[AVAILABLE DATA]

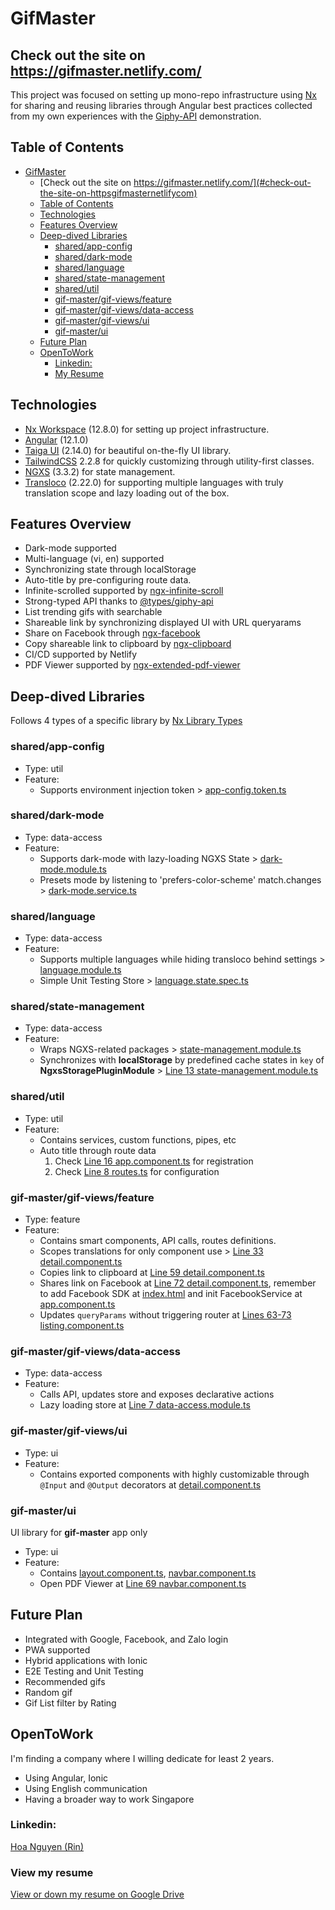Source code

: # GifMaster

## Check out the site on https://gifmaster.netlify.com/

This project was focused on setting up mono-repo infrastructure using [Nx](https://nx.dev) for sharing and reusing libraries through Angular best practices collected from my own experiences with the [Giphy-API](https://developers.giphy.com/) demonstration.

## Table of Contents

- [GifMaster](#gifmaster)
  - [Check out the site on https://gifmaster.netlify.com/](#check-out-the-site-on-httpsgifmasternetlifycom)
  - [Table of Contents](#table-of-contents)
  - [Technologies](#technologies)
  - [Features Overview](#features-overview)
  - [Deep-dived Libraries](#deep-dived-libraries)
    - [shared/app-config](#sharedapp-config)
    - [shared/dark-mode](#shareddark-mode)
    - [shared/language](#sharedlanguage)
    - [shared/state-management](#sharedstate-management)
    - [shared/util](#sharedutil)
    - [gif-master/gif-views/feature](#gif-mastergif-viewsfeature)
    - [gif-master/gif-views/data-access](#gif-mastergif-viewsdata-access)
    - [gif-master/gif-views/ui](#gif-mastergif-viewsui)
    - [gif-master/ui](#gif-masterui)
  - [Future Plan](#future-plan)
  - [OpenToWork](#opentowork)
    - [Linkedin:](#linkedin)
    - [My Resume](#my-resume)

## Technologies

- [Nx Workspace](https://nx.dev/) (12.8.0) for setting up project infrastructure.
- [Angular](https://angular.io/) (12.1.0)
- [Taiga UI](https://taiga-ui.dev/) (2.14.0) for beautiful on-the-fly UI library.
- [TailwindCSS](https://tailwindcss.com/) 2.2.8 for quickly customizing through utility-first classes.
- [NGXS](https://www.ngxs.io/) (3.3.2) for state management.
- [Transloco](https://ngneat.github.io/transloco/) (2.22.0) for supporting multiple languages with truly translation scope and lazy loading out of the box.

## Features Overview

- Dark-mode supported
- Multi-language (vi, en) supported
- Synchronizing state through localStorage
- Auto-title by pre-configuring route data.
- Infinite-scrolled supported by [ngx-infinite-scroll](https://www.npmjs.com/package/ngx-infinite-scroll)
- Strong-typed API thanks to [@types/giphy-api](https://www.npmjs.com/package/@types/giphy-api)
- List trending gifs with searchable
- Shareable link by synchronizing displayed UI with URL queryarams
- Share on Facebook through [ngx-facebook](https://www.npmjs.com/package/ngx-facebook)
- Copy shareable link to clipboard by [ngx-clipboard](https://www.npmjs.com/package/ngx-clipboard)
- CI/CD supported by Netlify
- PDF Viewer supported by [ngx-extended-pdf-viewer](https://www.npmjs.com/package/ngx-extended-pdf-viewer)

## Deep-dived Libraries

Follows 4 types of a specific library by [Nx Library Types](https://nx.dev/latest/angular/structure/library-types)

### shared/app-config

- Type: util
- Feature:
  - Supports environment injection token > [app-config.token.ts](https://github.com/thanhhoa214/gif-master/blob/main/libs/shared/app-config/src/lib/app-config.token.ts)

### shared/dark-mode

- Type: data-access
- Feature:
  - Supports dark-mode with lazy-loading NGXS State > [dark-mode.module.ts](https://github.com/thanhhoa214/gif-master/blob/main/libs/shared/dark-mode/src/lib/dark-mode.module.ts)
  - Presets mode by listening to 'prefers-color-scheme' match.changes > [dark-mode.service.ts](https://github.com/thanhhoa214/gif-master/blob/main/libs/shared/dark-mode/src/lib/dark-mode.service.ts)

### shared/language

- Type: data-access
- Feature:
  - Supports multiple languages while hiding transloco behind settings > [language.module.ts](https://github.com/thanhhoa214/gif-master/blob/main/libs/shared/language/src/lib/language.module.ts)
  - Simple Unit Testing Store > [language.state.spec.ts](https://github.com/thanhhoa214/gif-master/blob/main/libs/shared/language/src/lib/store/language.state.spec.ts)

### shared/state-management

- Type: data-access
- Feature:
  - Wraps NGXS-related packages > [state-management.module.ts](https://github.com/thanhhoa214/gif-master/blob/main/libs/shared/state-management/src/lib/state-management.module.ts)
  - Synchronizes with **localStorage** by predefined cache states in `key` of **NgxsStoragePluginModule** > [Line 13 state-management.module.ts](https://github.com/thanhhoa214/gif-master/blob/main/libs/shared/state-management/src/lib/state-management.module.ts#L13)

### shared/util

- Type: util
- Feature:
  - Contains services, custom functions, pipes, etc
  - Auto title through route data
    1. Check [Line 16 app.component.ts](https://github.com/thanhhoa214/gif-master/blob/main/apps/gif-master/src/app/app.component.ts#L16) for registration
    2. Check [Line 8 routes.ts](https://github.com/thanhhoa214/gif-master/blob/main/libs/gif-master/gif-views/feature/src/lib/routes.ts#L8) for configuration

### gif-master/gif-views/feature

- Type: feature
- Feature:
  - Contains smart components, API calls, routes definitions.
  - Scopes translations for only component use > [Line 33 detail.component.ts](https://github.com/thanhhoa214/gif-master/blob/main/libs/gif-master/gif-views/feature/src/lib/detail/detail.component.ts#L33)
  - Copies link to clipboard at [Line 59 detail.component.ts](https://github.com/thanhhoa214/gif-master/blob/main/libs/gif-master/gif-views/feature/src/lib/detail/detail.component.ts#L59)
  - Shares link on Facebook at [Line 72 detail.component.ts](https://github.com/thanhhoa214/gif-master/blob/main/libs/gif-master/gif-views/feature/src/lib/detail/detail.component.ts#L72), remember to add Facebook SDK at [index.html](https://github.com/thanhhoa214/gif-master/blob/main/apps/gif-master/src/index.html) and init FacebookService at [app.component.ts](https://github.com/thanhhoa214/gif-master/blob/main/apps/gif-master/src/app/app.component.ts#L18)
  - Updates `queryParams` without triggering router at [Lines 63-73 listing.component.ts](https://github.com/thanhhoa214/gif-master/blob/main/libs/gif-master/gif-views/feature/src/lib/listing/listing.component.ts#L63)

### gif-master/gif-views/data-access

- Type: data-access
- Feature:
  - Calls API, updates store and exposes declarative actions
  - Lazy loading store at [Line 7 data-access.module.ts](https://github.com/thanhhoa214/gif-master/blob/main/libs/gif-master/gif-views/data-access/src/lib/data-access.module.ts#L7)

### gif-master/gif-views/ui

- Type: ui
- Feature:
  - Contains exported components with highly customizable through `@Input` and `@Output` decorators at [detail.component.ts](https://github.com/thanhhoa214/gif-master/blob/main/libs/gif-master/gif-views/ui/src/lib/detail/detail.component.ts)

### gif-master/ui

UI library for **gif-master** app only

- Type: ui
- Feature:
  - Contains [layout.component.ts](https://github.com/thanhhoa214/gif-master/blob/main/libs/gif-master/ui/src/lib/layout/layout.component.ts), [navbar.component.ts](https://github.com/thanhhoa214/gif-master/blob/main/libs/gif-master/ui/src/lib/navbar/navbar.component.ts)
  - Open PDF Viewer at [Line 69 navbar.component.ts](https://github.com/thanhhoa214/gif-master/blob/bb3946c5a15d246afca46dd67463d1c921089696/libs/gif-master/ui/src/lib/navbar/navbar.component.html#L69)

## Future Plan

- Integrated with Google, Facebook, and Zalo login
- PWA supported
- Hybrid applications with Ionic
- E2E Testing and Unit Testing
- Recommended gifs
- Random gif
- Gif List filter by Rating

## OpenToWork

I'm finding a company where I willing dedicate for least 2 years.

- Using Angular, Ionic
- Using English communication
- Having a broader way to work Singapore

### Linkedin:

<a href="http://linkedin.com/in/thanhhoa214">Hoa Nguyen (Rin)</a>

### View my resume

<a href="https://drive.google.com/file/d/18fkjNGx3Z864OCHw7zUizPg8lo53aimT/view?usp=sharing">View or down my resume on Google Drive</a>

[TO DO]
Your answer must be an exact transcription of every entry, minus the pictures.

[OUTPUT FOR THIS EXERCISE]
Source code

: # GifMaster

## Check out the site on https://gifmaster.netlify.com/

This project was focused on setting up mono-repo infrastructure using [Nx](https://nx.dev) for sharing and reusing libraries through Angular best practices collected from my own experiences with the [Giphy-API](https://developers.giphy.com/) demonstration.

## Table of Contents

- [GifMaster](#gifmaster)
  - [Check out the site on https://gifmaster.netlify.com/](#check-out-the-site-on-httpsgifmasternetlifycom)
  - [Table of Contents](#table-of-contents)
  - [Technologies](#technologies)
  - [Features Overview](#features-overview)
  - [Deep-dived Libraries](#deep-dived-libraries)
    - [shared/app-config](#sharedapp-config)
    - [shared/dark-mode](#shareddark-mode)
    - [shared/language](#sharedlanguage)
    - [shared/state-management](#sharedstate-management)
    - [shared/util](#sharedutil)
    - [gif-master/gif-views/feature](#gif-mastergif-viewsfeature)
    - [gif-master/gif-views/data-access](#gif-mastergif-viewsdata-access)
    - [gif-master/gif-views/ui](#gif-mastergif-viewsui)
    - [gif-master/ui](#gif-masterui)
  - [Future Plan](#future-plan)
  - [OpenToWork](#opentowork)
    - [Linkedin:](#linkedin)
    - [My Resume](#my-resume)

## Technologies

- [Nx Workspace](https://nx.dev/) (12.8.0) for setting up project infrastructure.
- [Angular](https://angular.io/) (12.1.0)
- [Taiga UI](https://taiga-ui.dev/) (2.14.0) for beautiful on-the-fly UI library.
- [TailwindCSS](https://tailwindcss.com/) 2.2.8 for quickly customizing through utility-first classes.
- [NGXS](https://www.ngxs.io/) (3.3.2) for state management.
- [Transloco](https://ngneat.github.io/transloco/) (2.22.0) for supporting multiple languages with truly translation scope and lazy loading out of the box.

## Features Overview

- Dark-mode supported
- Multi-language (vi, en) supported
- Synchronizing state through localStorage
- Auto-title by pre-configuring route data.
- Infinite-scrolled supported by [ngx-infinite-scroll](https://www.npmjs.com/package/ngx-infinite-scroll)
- Strong-typed API thanks to [@types/giphy-api](https://www.npmjs.com/package/@types/giphy-api)
- List trending gifs with searchable
- Shareable link by synchronizing displayed UI with URL queryarams
- Share on Facebook through [ngx-facebook](https://www.npmjs.com/package/ngx-facebook)
- Copy shareable link to clipboard by [ngx-clipboard](https://www.npmjs.com/package/ngx-clipboard)
- CI/CD supported by Netlify
- PDF Viewer supported by [ngx-extended-pdf-viewer](https://www.npmjs.com/package/ngx-extended-pdf-viewer)

## Deep-dived Libraries

Follows 4 types of a specific library by [Nx Library Types](https://nx.dev/latest/angular/structure/library-types)

### shared/app-config

- Type: util
- Feature:
  - Supports environment injection token > [app-config.token.ts](https://github.com/thanhhoa214/gif-master/blob/main/libs/shared/app-config/src/lib/app-config.token.ts)

### shared/dark-mode

- Type: data-access
- Feature:
  - Supports dark-mode with lazy-loading NGXS State > [dark-mode.module.ts](https://github.com/thanhhoa214/gif-master/blob/main/libs/shared/dark-mode/src/lib/dark-mode.module.ts)
  - Presets mode by listening to 'prefers-color-scheme' match.changes > [dark-mode.service.ts](https://github.com/thanhhoa214/gif-master/blob/main/libs/shared/dark-mode/src/lib/dark-mode.service.ts)

### shared/language

- Type: data-access
- Feature:
  - Supports multiple languages while hiding transloco behind settings > [language.module.ts](https://github.com/thanhhoa214/gif-master/blob/main/libs/shared/language/src/lib/language.module.ts)
  - Simple Unit Testing Store > [language.state.spec.ts](https://github.com/thanhhoa214/gif-master/blob/main/libs/shared/language/src/lib/store/language.state.spec.ts)

### shared/state-management

- Type: data-access
- Feature:
  - Wraps NGXS-related packages > [state-management.module.ts](https://github.com/thanhhoa214/gif-master/blob/main/libs/shared/state-management/src/lib/state-management.module.ts)
  - Synchronizes with **localStorage** by predefined cache states in `key` of **NgxsStoragePluginModule** > [Line 13 state-management.module.ts](https://github.com/thanhhoa214/gif-master/blob/main/libs/shared/state-management/src/lib/state-management.module.ts#L13)

### shared/util

- Type: util
- Feature:
  - Contains services, custom functions, pipes, etc
  - Auto title through route data
    1. Check [Line 16 app.component.ts](https://github.com/thanhhoa214/gif-master/blob/main/apps/gif-master/src/app/app.component.ts#L16) for registration
    2. Check [Line 8 routes.ts](https://github.com/thanhhoa214/gif-master/blob/main/libs/gif-master/gif-views/feature/src/lib/routes.ts#L8) for configuration

### gif-master/gif-views/feature

- Type: feature
- Feature:
  - Contains smart components, API calls, routes definitions.
  - Scopes translations for only component use > [Line 33 detail.component.ts](https://github.com/thanhhoa214/gif-master/blob/main/libs/gif-master/gif-views/feature/src/lib/detail/detail.component.ts#L33)
  - Copies link to clipboard at [Line 59 detail.component.ts](https://github.com/thanhhoa214/gif-master/blob/main/libs/gif-master/gif-views/feature/src/lib/detail/detail.component.ts#L59)
  - Shares link on Facebook at [Line 72 detail.component.ts](https://github.com/thanhhoa214/gif-master/blob/main/libs/gif-master/gif-views/feature/src/lib/detail/detail.component.ts#L72), remember to add Facebook SDK at [index.html](https://github.com/thanhhoa214/gif-master/blob/main/apps/gif-master/src/index.html) and init FacebookService at [app.component.ts](https://github.com/thanhhoa214/gif-master/blob/main/apps/gif-master/src/app/app.component.ts#L18)
  - Updates `queryParams` without triggering router at [Lines 63-73 listing.component.ts](https://github.com/thanhhoa214/gif-master/blob/main/libs/gif-master/gif-views/feature/src/lib/listing/listing.component.ts#L63)

### gif-master/gif-views/data-access

- Type: data-access
- Feature:
  - Calls API, updates store and exposes declarative actions
  - Lazy loading store at [Line 7 data-access.module.ts](https://github.com/thanhhoa214/gif-master/blob/main/libs/gif-master/gif-views/data-access/src/lib/data-access.module.ts#L7)

### gif-master/gif-views/ui

- Type: ui
- Feature:
  - Contains exported components with highly customizable through `@Input` and `@Output` decorators at [detail.component.ts](https://github.com/thanhhoa214/gif-master/blob/main/libs/gif-master/gif-views/ui/src/lib/detail/detail.component.ts)

### gif-master/ui

UI library for **gif-master** app only

- Type: ui
- Feature:
  - Contains [layout.component.ts](https://github.com/thanhhoa214/gif-master/blob/main/libs/gif-master/ui/src/lib/layout/layout.component.ts), [navbar.component.ts](https://github.com/thanhhoa214/gif-master/blob/main/libs/gif-master/ui/src/lib/navbar/navbar.component.ts)
  - Open PDF Viewer at [Line 69 navbar.component.ts](https://github.com/thanhhoa214/gif-master/blob/bb3946c5a15d246afca46dd67463d1c921089696/libs/gif-master/ui/src/lib/navbar/navbar.component.html#L69)

## Future Plan

- Integrated with Google, Facebook, and Zalo login
- PWA supported
- Hybrid applications with Ionic
- E2E Testing and Unit Testing
- Recommended gifs
- Random gif
- Gif List filter by Rating

## OpenToWork

I'm finding a company where I willing dedicate for least 2 years.

- Using Angular, Ionic
- Using English communication
- Having a broader way to work Singapore

### Linkedin:

<a href="http://linkedin.com/in/thanhhoa214">Hoa Nguyen (Rin)</a>

### View my resume

<a href="https://drive.google.com/file/d/18fkjNGx3Z864OCHw7zUizPg8lo53aimT/view?usp=sharing">View or down my resume on Google Drive</a>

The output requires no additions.